Environment = var.environment
}
}
Multi-AZ vs Single-AZ
Multi-AZ maintains a synchronous standby replica in another availability zone. If the primary goes down, AWS automatically promotes the standby within 60-120 seconds. Your application reconnects to the same endpoint — no DNS changes needed. It costs roughly 2x the single-AZ price.
Single-AZ is fine for dev and staging. For production, always use Multi-AZ. The question is not if your primary will fail, but when.
Common Mistakes to Avoid
- Using burstable instances (db.t3) for production. They work fine until they run out of CPU credits during a traffic spike. Then your database becomes unresponsive. Use db.r6g or db.m6g.
- Putting the database in a public subnet. Even with security groups blocking external access, having a route to the internet is an unnecessary risk. Use private subnets with no internet route.
- Skipping encryption. You cannot add encryption later without downtime. Enable it from the start. There is no performance cost.

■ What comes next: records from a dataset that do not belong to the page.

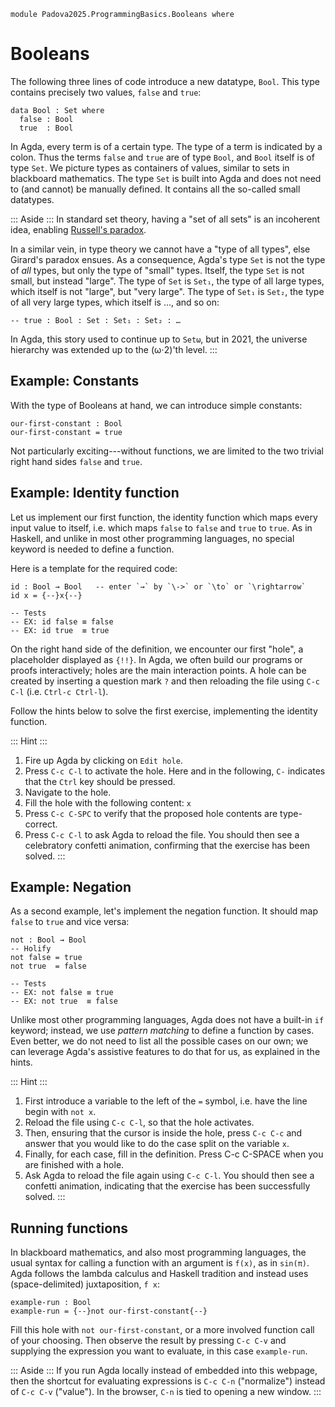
 ```
module Padova2025.ProgrammingBasics.Booleans where
```

# Booleans

The following three lines of code introduce a new datatype, `Bool`. This type contains
precisely two values, `false` and `true`:

```
data Bool : Set where
  false : Bool
  true  : Bool
```

In Agda, every term is of a certain type. The type of a term is indicated by a
colon. Thus the terms `false` and `true` are of type `Bool`, and `Bool` itself
is of type `Set`. We picture types as containers of values, similar to sets in
blackboard mathematics. The type `Set` is built into Agda and does not need to
(and cannot) be manually defined. It contains all the so-called small
datatypes.

::: Aside :::
In standard set theory, having a "set of all sets" is an incoherent idea,
enabling [Russell's paradox](https://en.wikipedia.org/wiki/Russell%27s_paradox).

In a similar vein, in type theory we cannot have a "type of all types", else
Girard's paradox ensues. As a consequence, Agda's type `Set` is not the type of
*all* types, but only the type of "small" types. Itself, the type `Set` is not
small, but instead "large". The type of `Set` is `Set₁`, the type of all large
types, which itself is not "large", but "very large". The type of `Set₁` is
`Set₂`, the type of all very large types, which itself is ..., and so on:

```
-- true : Bool : Set : Set₁ : Set₂ : …
```

In Agda, this story used to continue up to `Setω`, but in 2021, the universe
hierarchy was extended up to the (ω⋅2)'th level.
:::


## Example: Constants

With the type of Booleans at hand, we can introduce simple constants:

```
our-first-constant : Bool
our-first-constant = true
```

Not particularly exciting---without functions, we are limited to the two
trivial right hand sides `false` and `true`.


## Example: Identity function

Let us implement our first function, the
identity function which maps every input value to itself, i.e. which maps
`false` to `false` and `true` to `true`. As in Haskell, and unlike in most
other programming languages, no special keyword is needed to define a function.

Here is a template for the required code:

```
id : Bool → Bool   -- enter `→` by `\-‌>` or `\to` or `\rightarrow`
id x = {--}x{--}

-- Tests
-- EX: id false ≡ false
-- EX: id true  ≡ true
```

On the right hand side of the definition, we encounter our first "hole",
a placeholder displayed as `{!!}`. In Agda, we often build our programs or proofs
interactively; holes are the main interaction points. A hole can be created by
inserting a question mark `?` and then reloading the file using `C-c C-l` (i.e.
`Ctrl-c Ctrl-l`).

Follow the hints below to solve the first exercise, implementing the identity
function.

::: Hint :::
1. Fire up Agda by clicking on `Edit hole`.
2. Press `C-c C-l` to activate the hole. Here and in the following, `C-`
   indicates that the `Ctrl` key should be pressed.
3. Navigate to the hole.
4. Fill the hole with the following content: `x`
5. Press `C-c C-SPC` to verify that the proposed hole contents are type-correct.
6. Press `C-c C-l` to ask Agda to reload the file. You should then see a
   celebratory confetti animation, confirming that the exercise has been solved.
:::


## Example: Negation

As a second example, let's implement the negation function. It should map
`false` to `true` and vice versa:

```
not : Bool → Bool
-- Holify
not false = true
not true  = false

-- Tests
-- EX: not false ≡ true
-- EX: not true  ≡ false
```

Unlike most other programming languages, Agda does not have a built-in `if`
keyword; instead, we use *pattern matching* to define a function by cases.
Even better, we do not need to list all the possible cases on our own; we can
leverage Agda's assistive features to do that for us, as explained in the
hints.

::: Hint :::
1. First introduce a variable to the left of the `=` symbol, i.e. have the line
   begin with `not x`.
2. Reload the file using `C-c C-l`, so that the hole activates.
3. Then, ensuring that the cursor is inside the hole, press `C-c C-c` and answer
   that you would like to do the case split on the variable `x`.
4. Finally, for each case, fill in the definition. Press C-c C-SPACE when you
   are finished with a hole.
5. Ask Agda to reload the file again using `C-c C-l`. You should then see
   a confetti animation, indicating that the exercise has been successfully solved.
:::


## Running functions

In blackboard mathematics, and also most programming languages, the usual
syntax for calling a function with an argument is `f(x)`, as in `sin(π)`. Agda
follows the lambda calculus and Haskell tradition and instead uses
(space-delimited) juxtaposition, `f x`:

```
example-run : Bool
example-run = {--}not our-first-constant{--}
```

Fill this hole with `not our-first-constant`, or a more involved function call
of your choosing. Then observe the result by pressing `C-c C-v` and
supplying the expression you want to evaluate, in this case `example-run`.

::: Aside :::
If you run Agda locally instead of embedded into this webpage, then the
shortcut for evaluating expressions is `C-c C-n` ("normalize") instead of `C-c
C-v` ("value"). In the browser, `C-n` is tied to opening a new window.
:::
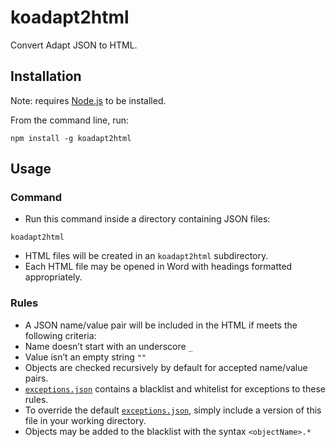 # koadapt2html

Convert Adapt JSON to HTML.

## Installation

Note: requires [Node.js](http://nodejs.org) to be installed.

From the command line, run:
```
npm install -g koadapt2html
```

## Usage

### Command

* Run this command inside a directory containing JSON files:
```
koadapt2html
```
* HTML files will be created in an `koadapt2html` subdirectory.
* Each HTML file may be opened in Word with headings formatted appropriately.

### Rules

* A JSON name/value pair will be included in the HTML if meets the following criteria:
 * Name doesn’t start with an underscore `_`
 * Value isn’t an empty string `""`
* Objects are checked recursively by default for accepted name/value pairs.
* [`exceptions.json`](exceptions.json) contains a blacklist and whitelist for exceptions to these rules.
* To override the default [`exceptions.json`](exceptions.json), simply include a version of this file in your working directory.
* Objects may be added to the blacklist with the syntax `<objectName>.*`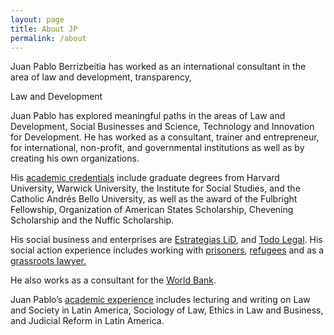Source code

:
 ```yaml
---
layout: page
title: About JP
permalink: /about
---
```


Juan Pablo Berrizbeitia has worked as an international consultant in the area of law and development, transparency,  

Law and Development 

Juan Pablo has explored meaningful paths in the areas of Law and Development, Social Businesses and Science, Technology and Innovation for Development. He has worked as a consultant, trainer and entrepreneur, for international, non-profit, and governmental institutions as well as by creating his own organizations.

His [academic credentials](https://web.archive.org/web/20131221202459/http://juanpablomolina.com/education/) include graduate degrees from Harvard University, Warwick University, the Institute for Social Studies, and the Catholic Andrés Bello University, as well as the award of the Fulbright Fellowship, Organization of American States Scholarship, Chevening Scholarship and the Nuffic Scholarship.

His social business and enterprises are [Estrategias LiD](https://web.archive.org/web/20131221202459/http://juanpablomolina.com/lid/), and [Todo Legal](https://web.archive.org/web/20131221202459/http://juanpablomolina.com/todo-legal/). His social action experience includes working with [prisoners](https://web.archive.org/web/20131221202459/http://juanpablomolina.com/prisons), [refugees](https://web.archive.org/web/20131221202459/http://juanpablomolina.com/refugees) and as a [grassroots lawyer.](https://web.archive.org/web/20131221202459/http://juanpablomolina.com/grassroots-lawyering/)

He also works as a consultant for the [World Bank](https://web.archive.org/web/20131221202459/http://juanpablomolina.com/world-bank/).

Juan Pablo’s [academic experience](https://web.archive.org/web/20131221202459/http://juanpablomolina.com/academics/) includes lecturing and writing on Law and Society in Latin America, Sociology of Law, Ethics in Law and Business, and Judicial Reform in Latin America.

- Using gp2 instead of gp3. You are paying 20% more for the same or worse performance. There is no reason to use gp2 for new databases.
- No deletion protection. One accidental
terraform destroyor console click, and your production database is gone. Deletion protection takes one line of Terraform to enable.
Frequently Asked Questions
Should I use gp2 or gp3 for RDS storage?
Use gp3. It is 20% cheaper than gp2, gives you 3,000 IOPS baseline included, and lets you scale IOPS independently from storage size. There is no reason to choose gp2 for new databases.
Can I encrypt an existing unencrypted RDS database?
Not directly. You need to create an encrypted snapshot, restore a new encrypted instance from it, and switch your application over. This involves downtime. Always enable encryption from day one.
What is the difference between Multi-AZ and Read Replicas?
Multi-AZ is for high availability with automatic failover. You cannot read from the standby. Read Replicas are for scaling read traffic to separate instances. They do not provide automatic failover.
How long should I keep automated backups?
Minimum 7 days for production, 14 days recommended. This gives you point-in-time recovery within the retention window. The storage cost is minimal compared to the protection it provides.
Should I use db.t3 instances for production?
No. Burstable instances run out of CPU credits under sustained load, causing sudden performance drops. Use db.r6g (memory-optimized) or db.m6g (general purpose) for production workloads.
Skip the Manual Setup — Use the Terraform Module
Everything in this guide — private subnet placement, encryption, gp3 storage, automated backups, Performance Insights, parameter groups, deletion protection — is packaged into one module.
module "rds" {
source = "github.com/akshayghalme/terraform-rds-production"
name = "my-app"
engine = "postgres"
engine_version = "16.1"
instance_class = "db.r6g.large"
allocated_storage = 100
db_name = "myapp"
username = "admin"
password = var.db_password
db_subnet_group_name = module.vpc.db_subnet_group_name
vpc_id = module.vpc.vpc_id
app_security_group_id = module.ecs.app_security_group_id
}
Production-ready database with all the settings covered in this guide. Run terraform apply and your database is deployed securely.